What you are asked to do
Go through the records below and return each line that has "images" in it.

Task inputs
________________________________________
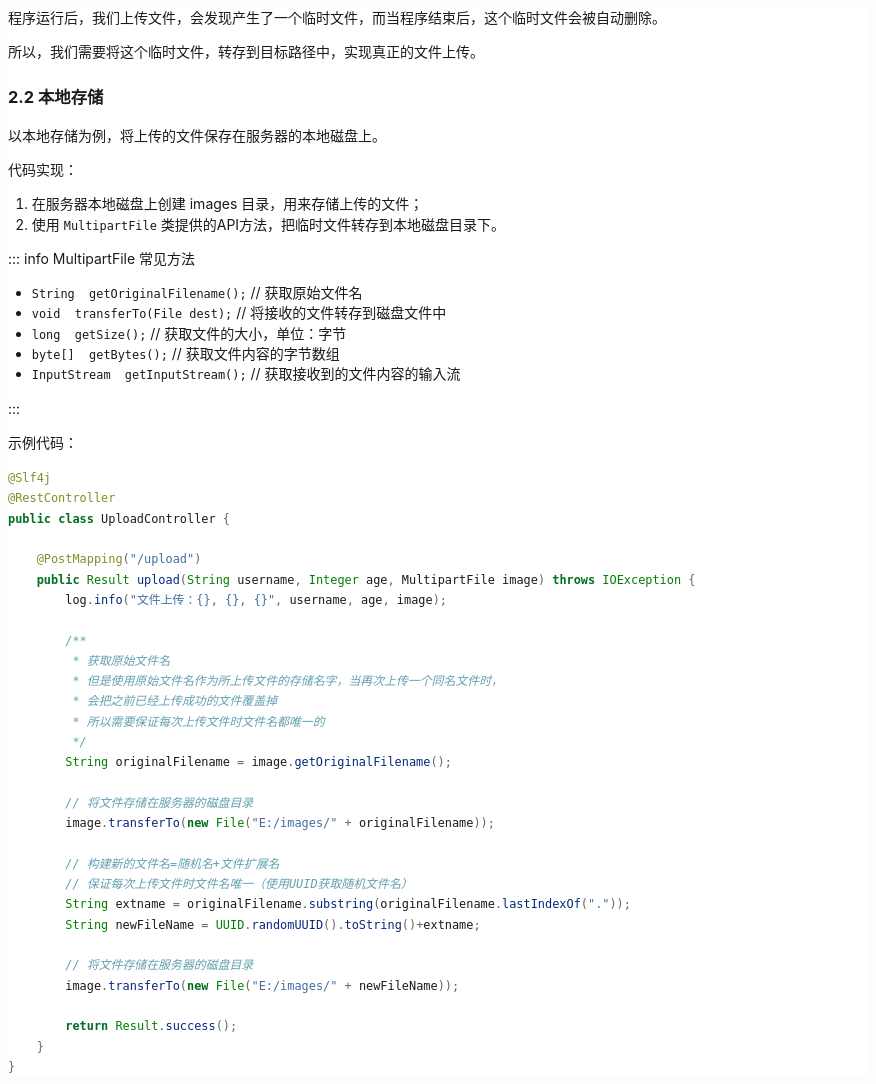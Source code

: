 程序运行后，我们上传文件，会发现产生了一个临时文件，而当程序结束后，这个临时文件会被自动删除。 

所以，我们需要将这个临时文件，转存到目标路径中，实现真正的文件上传。

### 2.2 本地存储

以本地存储为例，将上传的文件保存在服务器的本地磁盘上。

代码实现：

1. 在服务器本地磁盘上创建 images 目录，用来存储上传的文件；
2. 使用 `MultipartFile` 类提供的API方法，把临时文件转存到本地磁盘目录下。

::: info MultipartFile 常见方法

- `String  getOriginalFilename();`  // 获取原始文件名
- `void  transferTo(File dest);`     // 将接收的文件转存到磁盘文件中
- `long  getSize();`     // 获取文件的大小，单位：字节
- `byte[]  getBytes();`    // 获取文件内容的字节数组
- `InputStream  getInputStream();`    // 获取接收到的文件内容的输入流

:::

示例代码：

```java
@Slf4j
@RestController
public class UploadController {

    @PostMapping("/upload")
    public Result upload(String username, Integer age, MultipartFile image) throws IOException {
        log.info("文件上传：{}, {}, {}", username, age, image);

        /**
         * 获取原始文件名
         * 但是使用原始文件名作为所上传文件的存储名字，当再次上传一个同名文件时，
         * 会把之前已经上传成功的文件覆盖掉
         * 所以需要保证每次上传文件时文件名都唯一的
         */
        String originalFilename = image.getOriginalFilename();

        // 将文件存储在服务器的磁盘目录
        image.transferTo(new File("E:/images/" + originalFilename));
        
        // 构建新的文件名=随机名+文件扩展名
        // 保证每次上传文件时文件名唯一（使用UUID获取随机文件名）
        String extname = originalFilename.substring(originalFilename.lastIndexOf("."));
        String newFileName = UUID.randomUUID().toString()+extname;

        // 将文件存储在服务器的磁盘目录
        image.transferTo(new File("E:/images/" + newFileName));

        return Result.success();
    }
}
```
________________________________________
Solution to the exercise
1. 在服务器本地磁盘上创建 images 目录，用来存储上传的文件；
        image.transferTo(new File("E:/images/" + originalFilename));
        image.transferTo(new File("E:/images/" + newFileName));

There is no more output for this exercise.